On the Home Front is the only comprehensive history of the Hanford Nuclear Site, America’s most productive and wasteful plutonium manufacturing facility. Located in southeastern Washington State, the Hanford Site produced the plutonium used in the atomic bombs that ended World War II. This book was made possible by the declassification in the 1980s of tens of thousands of government documents relating to the construction, operation, and maintenance of the site. The third edition contains a new introduction by John M. Findlay and a new epilogue by the author.
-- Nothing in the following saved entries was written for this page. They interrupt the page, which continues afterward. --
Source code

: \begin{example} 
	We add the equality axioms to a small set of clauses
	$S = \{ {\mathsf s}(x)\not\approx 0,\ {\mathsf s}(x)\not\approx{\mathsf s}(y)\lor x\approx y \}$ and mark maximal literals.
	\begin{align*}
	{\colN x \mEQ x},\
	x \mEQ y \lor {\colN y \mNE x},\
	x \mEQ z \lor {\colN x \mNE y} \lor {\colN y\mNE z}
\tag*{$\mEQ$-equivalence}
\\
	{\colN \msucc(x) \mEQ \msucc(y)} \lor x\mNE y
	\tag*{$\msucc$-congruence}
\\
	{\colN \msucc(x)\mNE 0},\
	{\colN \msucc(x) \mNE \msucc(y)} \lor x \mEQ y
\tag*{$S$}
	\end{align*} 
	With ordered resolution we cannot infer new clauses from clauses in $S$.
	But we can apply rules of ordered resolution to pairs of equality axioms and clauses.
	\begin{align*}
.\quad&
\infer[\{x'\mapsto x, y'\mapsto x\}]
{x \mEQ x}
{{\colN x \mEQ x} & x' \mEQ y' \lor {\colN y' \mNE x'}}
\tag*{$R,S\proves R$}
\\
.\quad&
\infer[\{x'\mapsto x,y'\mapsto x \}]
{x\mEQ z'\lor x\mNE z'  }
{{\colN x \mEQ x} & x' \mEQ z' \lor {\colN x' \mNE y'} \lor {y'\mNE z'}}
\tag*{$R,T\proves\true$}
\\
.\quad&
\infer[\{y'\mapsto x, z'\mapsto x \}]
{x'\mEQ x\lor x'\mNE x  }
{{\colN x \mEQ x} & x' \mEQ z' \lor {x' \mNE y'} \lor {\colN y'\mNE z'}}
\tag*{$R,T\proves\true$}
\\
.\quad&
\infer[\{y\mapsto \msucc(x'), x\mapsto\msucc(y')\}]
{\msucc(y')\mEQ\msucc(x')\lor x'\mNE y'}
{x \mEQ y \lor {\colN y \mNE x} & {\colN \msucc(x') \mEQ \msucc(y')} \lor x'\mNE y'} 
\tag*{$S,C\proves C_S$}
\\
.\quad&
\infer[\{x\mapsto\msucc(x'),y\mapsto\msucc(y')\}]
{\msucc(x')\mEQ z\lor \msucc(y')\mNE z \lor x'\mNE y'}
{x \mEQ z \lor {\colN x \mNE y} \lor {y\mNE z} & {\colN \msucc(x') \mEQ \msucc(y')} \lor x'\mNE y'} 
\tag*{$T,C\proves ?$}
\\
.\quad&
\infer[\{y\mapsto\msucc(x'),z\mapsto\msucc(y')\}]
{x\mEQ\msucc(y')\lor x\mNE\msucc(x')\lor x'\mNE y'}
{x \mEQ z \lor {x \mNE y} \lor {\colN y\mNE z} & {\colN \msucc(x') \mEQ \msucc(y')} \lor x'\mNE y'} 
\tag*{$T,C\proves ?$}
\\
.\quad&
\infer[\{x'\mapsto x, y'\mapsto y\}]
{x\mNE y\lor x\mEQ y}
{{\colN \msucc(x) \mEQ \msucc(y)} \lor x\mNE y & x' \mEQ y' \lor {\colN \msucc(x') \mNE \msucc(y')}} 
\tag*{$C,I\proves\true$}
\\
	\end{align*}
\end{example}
I live about 2 hours from Richland and Hanford and recently took a tour of the site including the B Reactor – the world’s first nuclear reactor - that is now on the historic register. After reading “On the Home Front, the Cold War Legacy of the Hanford Nuclear Site,” I can’t wait to go back for another tour. I also think seeing the site with the nearly Soviet style buildings, set in the incredible landscape of Eastern Washington near the Columbia River gives the book added meaning.
The author has a PhD in history and moved to Richland (“for family reasons”) in 1987. She still lives in Richland, which I found gave her book added credibility. In 1987 the first materials about Hanford were declassified and this book is the story of Hanford mostly from those newly declassified documents. This is its strength. Gerber seems to have no agenda. She does very little interpretation until the very end. It is not an easy read. I have only the barest knowledge of the science behind the building of the facility, the processing of nuclear material and the disposal of waste, so the detailed information easily overwhelmed me. But, it is readable, and, through the facts a picture of how one of the most unforgivable of sciences was seen and pursued in the US during the years of WW II and the Cold War.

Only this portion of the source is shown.